As reported in The Journal last week, a large stretch of the Corton seawall promenade has been closed to the public after two cliff slippages – one of which blocked the walkway and smashed safety barriers.

This erosion-hit stretch of coast has seen several slippages as rainwater cannot penetrate a layer of clay within the cliffs, and this causes an over-lying sandy layer to give way when it becomes saturated.

The drainage system – which comprises five 12m boreholes – will see rain diverted past the clay layer to another permeable layer beneath it, allowing the water to safely drain away.

The new scheme has been funded by the government through the £1.5m Pathfinder scheme, which is led by Waveney District Council, and it is hoped it will be completed by March. It will cover more than half a mile of clifftop, including the Azure Seas Caravan Park, The Waterside Holiday Park and Corton Coastal Village.

David Savill, the project manager for the Pathfinder project, said: “Pathfinder is all about helping the community adapt to the effects of coastal erosion. It is not about sea defences; it is about adapting to the situation.

“The drainage system is there to alleviate the conditions caused by excess amounts of surface water that cause the cliff to slip down.”

The drainage work is being carried out by PJ Spillings, of Lowestoft, and is being supervised by consultant engineer Alastair Tindle.
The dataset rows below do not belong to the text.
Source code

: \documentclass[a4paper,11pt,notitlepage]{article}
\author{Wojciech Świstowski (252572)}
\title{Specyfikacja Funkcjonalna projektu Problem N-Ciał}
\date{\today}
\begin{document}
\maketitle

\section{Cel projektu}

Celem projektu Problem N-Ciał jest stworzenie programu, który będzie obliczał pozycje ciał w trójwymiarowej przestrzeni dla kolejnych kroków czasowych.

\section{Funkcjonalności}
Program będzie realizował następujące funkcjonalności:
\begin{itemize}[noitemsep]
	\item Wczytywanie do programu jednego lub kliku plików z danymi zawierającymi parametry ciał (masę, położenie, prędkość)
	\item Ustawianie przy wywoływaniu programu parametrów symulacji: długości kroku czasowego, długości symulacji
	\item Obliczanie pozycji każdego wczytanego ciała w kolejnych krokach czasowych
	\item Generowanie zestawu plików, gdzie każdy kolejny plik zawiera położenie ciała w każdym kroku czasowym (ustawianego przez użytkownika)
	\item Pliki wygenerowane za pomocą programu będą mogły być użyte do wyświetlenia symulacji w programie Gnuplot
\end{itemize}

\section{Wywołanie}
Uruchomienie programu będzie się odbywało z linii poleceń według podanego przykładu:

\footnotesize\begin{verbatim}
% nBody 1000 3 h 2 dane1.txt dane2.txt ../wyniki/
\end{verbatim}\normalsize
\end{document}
Mr Tindle said: “We are boring down to 12m into the Corton sand formation to bypass the sandy clay, which causes the cliff to slippage as it cannot hold any water.”

The initial survey work was carried out 18 months ago by Jonathan Hudson, of Ipswich-based Haydn Evans Consulting. He said: “It (the drainage work) is a realistic and very sensible solution to the problem that is posed.”

The Waveney Pathfinder Project was set up using £1.5m of government funding in 2009 and, as well as seeking to resolve problems in Corton, it is working to resolve issues posed by ongoing coastal erosion at Easton Bavents.

●About half a mile of the promenade at Corton has been sealed off for safety reasons after the two recent cliff slippages. This includes the section from Bakers Score to Cliff House. Mr Savill said Waveney was commissioning an engineer’s report to see what should be done about re-opening it to the public. He said: “When we have received the report we will make a decision then.”